I’m celebrating my 25th year of writing Sonderbooks with #Sonderbooks25! Tonight I’ll be looking at my 2001 Sonderbooks Stand-outs.

I already talked about my plans for #Sonderbooks25. I’m afraid it’s going to take longer than I thought, especially the first five years, before I switched formats. I’m redoing the format and now the 2001 Sonderbooks Stand-outs page takes you to a phone-friendly page. Here’s the original version. Though I’m afraid all the reviews are still in the original format, better read on a computer.

Now, my plan was to look at all the Sonderbooks Stand-outs reviews and choose one book to reread from each year’s Stand-outs. For 2001, that’s got to be The Sand-Reckoner, by Gillian Bradshaw, from my very first issue of Sonderbooks, and what may have motivated me to finally start writing Sonderbooks because I wanted to tell people about it.

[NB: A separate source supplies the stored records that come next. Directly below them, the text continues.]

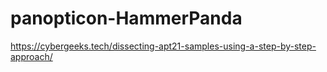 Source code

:# panopticon-HammerPanda

https://cybergeeks.tech/dissecting-apt21-samples-using-a-step-by-step-approach/
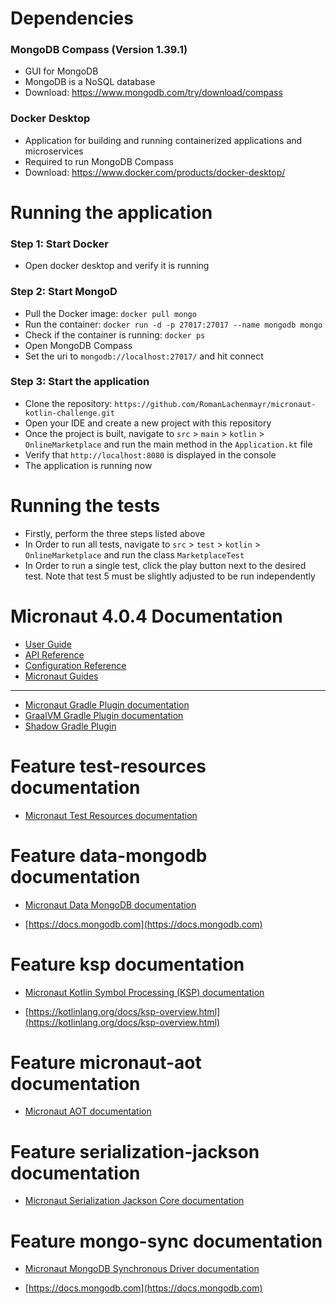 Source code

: # Dependencies
### MongoDB Compass (Version 1.39.1)
- GUI for MongoDB
- MongoDB is a NoSQL database
- Download: https://www.mongodb.com/try/download/compass

### Docker Desktop
- Application for building and running containerized applications and microservices
- Required to run MongoDB Compass
- Download: https://www.docker.com/products/docker-desktop/

# Running the application
### Step 1: Start Docker
- Open docker desktop and verify it is running

### Step 2: Start MongoD
- Pull the Docker image: `docker pull mongo`
- Run the container: `docker run -d -p 27017:27017 --name mongodb mongo`
- Check if the container is running: `docker ps`
- Open MongoDB Compass
- Set the uri to `mongodb://localhost:27017/` and hit connect

### Step 3: Start the application
- Clone the repository: `https://github.com/RomanLachenmayr/micronaut-kotlin-challenge.git`
- Open your IDE and create a new project with this repository 
- Once the project is built, navigate to `src` > `main` > `kotlin` > `OnlineMarketplace` and run the main method in the `Application.kt` file
- Verify that `http://localhost:8080` is displayed in the console
- The application is running now

# Running the tests 
- Firstly, perform the three steps listed above
- In Order to run all tests, navigate to `src` > `test` > `kotlin` > `OnlineMarketplace` and run the class `MarketplaceTest`
- In Order to run a single test, click the play button next to the desired test. Note that test 5 must be slightly adjusted to be run independently


# Micronaut 4.0.4 Documentation

- [User Guide](https://docs.micronaut.io/4.0.4/guide/index.html)
- [API Reference](https://docs.micronaut.io/4.0.4/api/index.html)
- [Configuration Reference](https://docs.micronaut.io/4.0.4/guide/configurationreference.html)
- [Micronaut Guides](https://guides.micronaut.io/index.html)
---

- [Micronaut Gradle Plugin documentation](https://micronaut-projects.github.io/micronaut-gradle-plugin/latest/)
- [GraalVM Gradle Plugin documentation](https://graalvm.github.io/native-build-tools/latest/gradle-plugin.html)
- [Shadow Gradle Plugin](https://plugins.gradle.org/plugin/com.github.johnrengelman.shadow)
# Feature test-resources documentation

- [Micronaut Test Resources documentation](https://micronaut-projects.github.io/micronaut-test-resources/latest/guide/)


# Feature data-mongodb documentation

- [Micronaut Data MongoDB documentation](https://micronaut-projects.github.io/micronaut-data/latest/guide/#mongo)

- [https://docs.mongodb.com](https://docs.mongodb.com)


# Feature ksp documentation

- [Micronaut Kotlin Symbol Processing (KSP) documentation](https://docs.micronaut.io/latest/guide/#kotlin)

- [https://kotlinlang.org/docs/ksp-overview.html](https://kotlinlang.org/docs/ksp-overview.html)


# Feature micronaut-aot documentation

- [Micronaut AOT documentation](https://micronaut-projects.github.io/micronaut-aot/latest/guide/)


# Feature serialization-jackson documentation

- [Micronaut Serialization Jackson Core documentation](https://micronaut-projects.github.io/micronaut-serialization/latest/guide/)


# Feature mongo-sync documentation

- [Micronaut MongoDB Synchronous Driver documentation](https://micronaut-projects.github.io/micronaut-mongodb/latest/guide/index.html)

- [https://docs.mongodb.com](https://docs.mongodb.com)


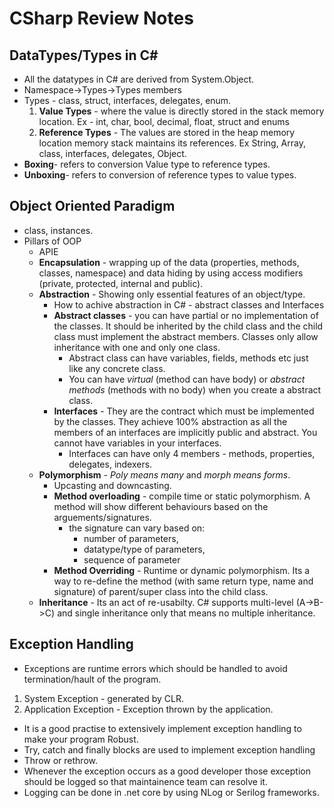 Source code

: # CSharp Review Notes
## DataTypes/Types in C#
- All the datatypes in C# are derived from System.Object.
- Namespace->Types->Types members
- Types - class, struct, interfaces, delegates, enum.
    1. **Value Types** - where the value is directly stored in the stack memory location.
        Ex - int, char, bool, decimal, float, struct and enums
    2. **Reference Types** - The values are stored in the heap memory location memory stack maintains its references. Ex String, Array, class, interfaces, delegates, Object.
- **Boxing**- refers to conversion Value type to reference types.
- **Unboxing**- refers to conversion of reference types to value types.

## Object Oriented Paradigm
- class, instances.
- Pillars of OOP
    - APIE
    - **Encapsulation** - wrapping up of the data (properties, methods, classes, namespace) and data hiding by using access modifiers (private, protected, internal and public).
    - **Abstraction** - Showing only essential features of an object/type.
        - How to achive abstraction in C# - abstract classes and Interfaces
        - **Abstract classes** - you can have partial or no implementation of the classes. It should be inherited by the child class and the child class must implement the abstract members. Classes only allow inheritance with one and only one class. 
            - Abstract class can have variables, fields, methods etc just like any concrete class.
            - You can have *virtual* (method can have body) or *abstract methods* (methods with no body) when you create a abstract class.
        - **Interfaces** - They are the contract which must be implemented by the classes. They achieve 100% abstraction as all the members of an interfaces are implicitly public and abstract. You cannot have variables in your interfaces.
            - Interfaces can have only 4 members - methods, properties, delegates, indexers.
    - **Polymorphism** - *Poly means many* and *morph means forms*.
        - Upcasting and downcasting.
        - **Method overloading** - compile time or static polymorphism. A method will show different behaviours based on the arguements/signatures. 
            - the signature can vary based on:
                - number of parameters,
                - datatype/type of parameters,
                - sequence of parameter
        - **Method Overriding** - Runtime or dynamic polymorphism. Its a way to re-define the method (with same return type, name and signature) of parent/super class into the child class. 
    - **Inheritance** - Its an act of re-usabilty. C# supports multi-level (A->B->C) and single inheritance only that means no multiple inheritance. 

## Exception Handling 
- Exceptions are runtime errors which should be handled to avoid termination/hault of the program. 
1. System Exception - generated by CLR.
2. Application Exception - Exception thrown by the application.
- It is a good practise to extensively implement exception handling to make your program Robust.
- Try, catch and finally blocks are used to implement exception handling
- Throw or rethrow.
- Whenever the exception occurs as a good developer those exception should be logged so that maintainence team can resolve it. 
- Logging can be done in .net core by using NLog or Serilog frameworks.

(It’s going to take me a couple weeks to get to read it. I’m doing a program about this year’s book award winners for other librarians on February 19th, and I’m trying to cram as many more award winners as I can before that program.)

But I didn’t realize I’d be compelled to read *all* my reviews and pages from 2001. That was the year I turned 37, so I also reread my Project 52 posts from the year I was 36 and the year I was 37. Yikes! That’s exactly the age my oldest kid is now, in 2025! My kids then turned 13 and 7 in 2001. I was reading to Timothy’s 1st and 2nd grade classrooms every couple weeks, so the picture books I read were more geared to that age. I was still very much in love with my husband, and we were reading books to both kids at bedtime. I was then a big fan of J. K. Rowling – before she revealed herself to be a transphobe.

I began writing Sonderbooks on August 4, 2001 – so the 25th anniversary won’t happen until August 4, 2026 – which gives me time to complete this project! But 2025 is the 25th year I’m choosing Sonderbooks Stand-outs, so it seems good to start celebrating!

Sonderbooks began as an email newsletter – an “ezine” I called it. Based on the fact that all the early pages have “Copyright 2003” at the bottom – I think I didn’t make it a website until 2003.  I was working half-time at Sembach Base Library in Germany, while my husband was stationed with the USAFE Band.

So because it was an ezine, I’d write five or six reviews all at the same time, every week or two (Really! I was only working part-time then and working at a library got me reading a lot. No TV because we only got German TV.) – and the reviews were a lot shorter than what I write now, each for their own page. Here’s a page of all the Back Issues of Sonderbooks. In 2001, beginning in August, I wrote the first 18 issues.

Some interesting things about those early issues:

On Sonderbooks #7, I started posting an Old Favorite with every issue. Now that I was writing about books, I wanted to mention the books I’d come back to time and time again. I didn’t necessarily reread them for the issue, but it looks like posting about them usually got me to go back and reread them. But there were so many great books I reread in 2001 because of that, I gave them separate listings in the 2001 Sonderbooks Stand-outs.  [And I want to reread them ALL again now!]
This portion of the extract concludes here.